- Problem details: Every line of the data below is to be given again as it appears, with the images removed.

Source texts of formatted documents
■ ■ ■
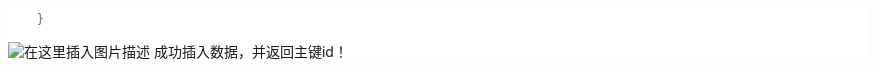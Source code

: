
 ```java
    }
```
![在这里插入图片描述](https://img-blog.csdnimg.cn/20210423192901354.png?x-oss-process=image/watermark,type_ZmFuZ3poZW5naGVpdGk,shadow_10,text_aHR0cHM6Ly9ibG9nLmNzZG4ubmV0L3dlaXhpbl80NDY4ODU4MQ==,size_16,color_FFFFFF,t_70)
成功插入数据，并返回主键id！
■ ■ ■
- Answer box:
Source code

:
 ```java
    }
```
![在这里插入图片描述](https://img-blog.csdnimg.cn/20210423192901354.png?x-oss-process=image/watermark,type_ZmFuZ3poZW5naGVpdGk,shadow_10,text_aHR0cHM6Ly9ibG9nLmNzZG4ubmV0L3dlaXhpbl80NDY4ODU4MQ==,size_16,color_FFFFFF,t_70)
成功插入数据，并返回主键id！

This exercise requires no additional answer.